[Entries taken from a collection]
=== Section Start ===
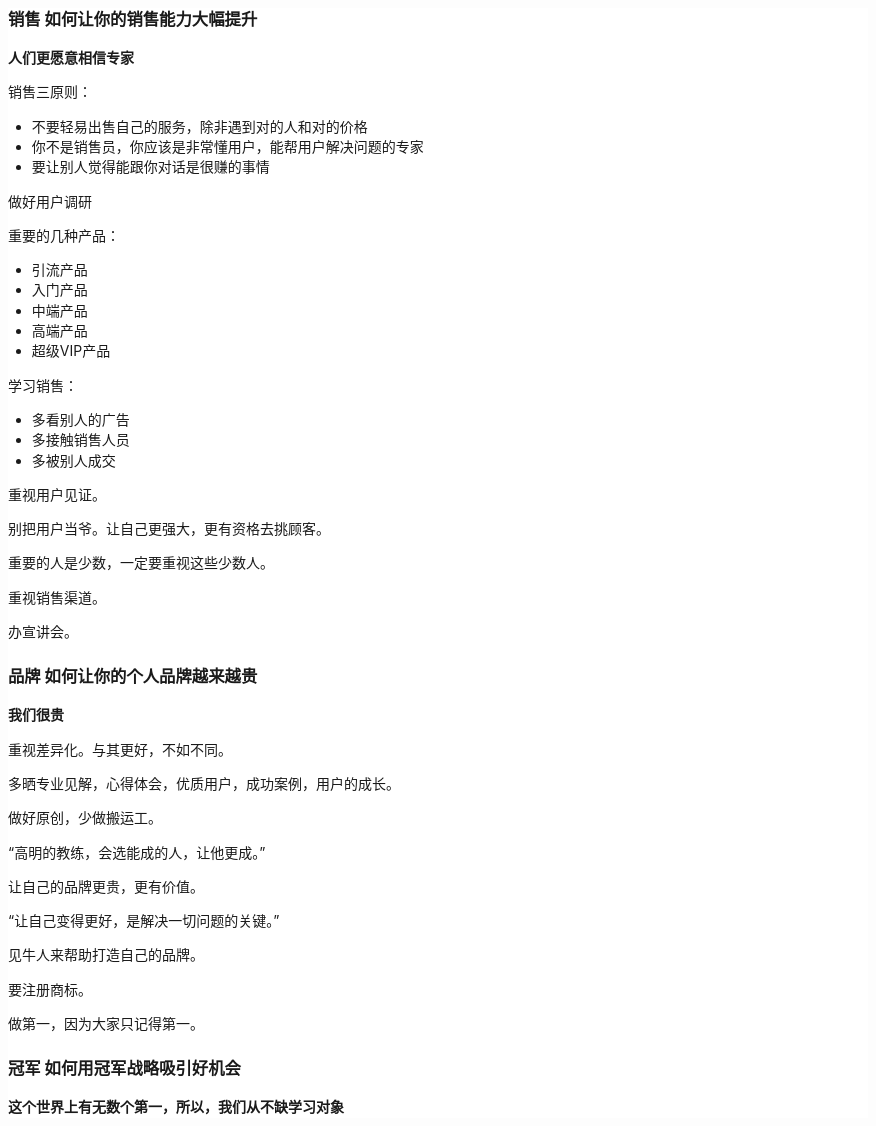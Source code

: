 ### 销售 如何让你的销售能力大幅提升

**人们更愿意相信专家**

销售三原则：

- 不要轻易出售自己的服务，除非遇到对的人和对的价格
- 你不是销售员，你应该是非常懂用户，能帮用户解决问题的专家
- 要让别人觉得能跟你对话是很赚的事情

做好用户调研

重要的几种产品：

- 引流产品
- 入门产品
- 中端产品
- 高端产品
- 超级VIP产品

学习销售：

- 多看别人的广告
- 多接触销售人员
- 多被别人成交

重视用户见证。

别把用户当爷。让自己更强大，更有资格去挑顾客。

重要的人是少数，一定要重视这些少数人。

重视销售渠道。

办宣讲会。

### 品牌 如何让你的个人品牌越来越贵

**我们很贵**

重视差异化。与其更好，不如不同。

多晒专业见解，心得体会，优质用户，成功案例，用户的成长。

做好原创，少做搬运工。

“高明的教练，会选能成的人，让他更成。”

让自己的品牌更贵，更有价值。

“让自己变得更好，是解决一切问题的关键。”

见牛人来帮助打造自己的品牌。

要注册商标。

做第一，因为大家只记得第一。

### 冠军 如何用冠军战略吸引好机会

**这个世界上有无数个第一，所以，我们从不缺学习对象**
=== Section End ===
DIRECTIONS
Write out every line above again exactly, with the pictures left out.

YOUR SOLUTION
Source code

: ### 销售 如何让你的销售能力大幅提升

**人们更愿意相信专家**

销售三原则：

- 不要轻易出售自己的服务，除非遇到对的人和对的价格
- 你不是销售员，你应该是非常懂用户，能帮用户解决问题的专家
- 要让别人觉得能跟你对话是很赚的事情

做好用户调研

重要的几种产品：

- 引流产品
- 入门产品
- 中端产品
- 高端产品
- 超级VIP产品

学习销售：

- 多看别人的广告
- 多接触销售人员
- 多被别人成交

重视用户见证。

别把用户当爷。让自己更强大，更有资格去挑顾客。

重要的人是少数，一定要重视这些少数人。

重视销售渠道。

办宣讲会。

### 品牌 如何让你的个人品牌越来越贵

**我们很贵**

重视差异化。与其更好，不如不同。

多晒专业见解，心得体会，优质用户，成功案例，用户的成长。

做好原创，少做搬运工。

“高明的教练，会选能成的人，让他更成。”

让自己的品牌更贵，更有价值。

“让自己变得更好，是解决一切问题的关键。”

见牛人来帮助打造自己的品牌。

要注册商标。

做第一，因为大家只记得第一。

### 冠军 如何用冠军战略吸引好机会

**这个世界上有无数个第一，所以，我们从不缺学习对象**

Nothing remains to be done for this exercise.